Friday, 13 February 2009

Brother Duch in the dock

International Herald Tribune
By Peter Maguire
Published: February 12, 2009

Last week, the controversy-plagued UN-Cambodian war crimes court announced that the trial of Khmer Rouge prison camp commandant Kaing Guek Eav, better known as "Brother Duch," would begin in March.

Almost as an afterthought, the court added that proceedings against the regime's political leaders, Ieng Sary, Noun Chea, and Khieu Samphan - the cases that will make or break these proceedings - would be delayed for yet another year.

While it is heartening to see Cambodia's war-crimes tribunal do something other than field pre-trial motions, Duch is a garden variety war criminal who could be quickly and easily convicted by a basic military tribunal for his well documented violations of basic human rights norms.

If Cambodia's unwieldy mixed tribunal cannot speedily convict this bloodstained butcher, it stands no chance in the cases against the well-defended and unrepentant Khmer Rouge leaders, whose legal guilt is far more difficult to prove.

Duch, although a key functionary, was not a policy maker. The former teacher lorded over a prison, Tuol Sleng, that 16,000-20,000 entered and less than 20 survived. Before prisoners were killed, most were photographed, tortured and interrogated. When the Vietnamese liberated the prison in 1979, a large portion of these meticulous photographic and documentary records were recovered. Even guards at Tuol Sleng feared for their lives - according to prison records, over 500 guards and staff members were killed for such seditious acts as breaking a shovel, screaming in their sleep or destroying a hornet's nest.

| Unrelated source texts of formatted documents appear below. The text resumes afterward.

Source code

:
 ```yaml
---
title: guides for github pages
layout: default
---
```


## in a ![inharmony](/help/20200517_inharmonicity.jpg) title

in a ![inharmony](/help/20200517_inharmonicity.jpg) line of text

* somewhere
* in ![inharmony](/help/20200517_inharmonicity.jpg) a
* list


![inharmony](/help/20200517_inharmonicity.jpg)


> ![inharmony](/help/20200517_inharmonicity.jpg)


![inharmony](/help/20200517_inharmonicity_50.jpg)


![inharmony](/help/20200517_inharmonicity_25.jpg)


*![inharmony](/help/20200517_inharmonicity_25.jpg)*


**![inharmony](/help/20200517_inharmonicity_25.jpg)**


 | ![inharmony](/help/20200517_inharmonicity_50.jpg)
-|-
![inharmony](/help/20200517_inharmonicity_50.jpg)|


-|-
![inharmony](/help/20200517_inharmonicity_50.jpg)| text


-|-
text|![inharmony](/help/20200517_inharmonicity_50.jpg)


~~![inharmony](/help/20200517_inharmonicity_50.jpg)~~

Duch told his staff at one meeting in 1976, "Kindness is misplaced. You must beat him to get at the deep things." A former Tuol Sleng guard and alleged "killing fields" executioner, Him Huy, told me in 1998 that if Duch ordered the killings of high ranking prisoners, he "also went with us to check."

Once the paperwork was complete and the executioners had "gathered their strength," Huy told me, the victims were "ordered to knee on the edge of the hole. Their hands cuffed behind them, then they were beaten on their nape with an oxcart axle - an iron tube."

When I asked Tuol Sleng survivor Bou Meng in 2003 what he would say to Duch if given the chance, he began to fish through his pocket and pulled out a photograph of a young woman. It was his wife, who had been killed at the prison. Bou Meng had found her photograph in the prison archive the day before.

"She was tortured and killed," he said as tears began to well in his eyes, "I would demand the return of my wife and child."

Unlike the Khmer Rouge political leaders who continue to deny knowledge of atrocities and even of Tuol Sleng Prison, Duch is now an evangelical Christian who has stoically accepted his fate, admitted his guilt, and taken responsibility for his actions.

"I am sorry," Duch told Nic Dunlop, the journalist who found him in 1999, "The people who died were good people."

Today, the former Tuol Sleng Prison chief freely admits that many of the prisoners were innocent. But he adds, "whoever was arrested had to die. It was the rule of the party."

However salacious the gory details of the Duch case might be, it is legally and politically simple. Some speculate that the Cambodian government is serving up this easily convicted thug as a sacrificial lamb in the hopes that the other over-80 defendants won't live long enough to see the inside of the courtroom. If nothing else, we might finally learn whether or not there were "Chinese advisors" inside Tuol Sleng.

The announcement of the start of the Duch trial was quickly overshadowed by UN prosecutor Robert Petit's decision to open new criminal investigations and possibly issue more indictments.
Given that Cambodia's mixed tribunal has already burned through its original budget and taken longer to erect a court than it took the United States, Britain and France to try more than 6,000 suspected war criminals in Europe and Asia after World War II, Petit's announcement was oddly presumptuous.

It did not take the Cambodian co-prosecutor Chea Leang (niece of Deputy Prime Minister Sok An) long to reject the move on both practical and political grounds. If nothing else, the UN's attempt to broaden this criminal inquiry will serve both as a test of the mixed tribunal's legitimacy and its ability to function as a court.

For many years, Cambodian Prime Minister Hun Sen was firmly in control of these proceedings, but by opening further criminal investigations, the UN has challenged his control. What remains to be seen is whether or not the Cambodian prime minister has the political will to try the Khmer Rouge political leaders.

If nothing else, the Cambodian strongman and his minions at the mixed tribunal are quickly learning a point best made by German political theorist Otto Kircheimer in his classic 1961 study, "Political Justice": "Justice in political matters is more tenuous than in any other field of jurisprudence, because it can so easily become a mere farce."

Peter Maguire, author of "Law and War: An American Story" and "Facing Death in Cambodia," has taught the law and theory of war at Columbia University and Bard College.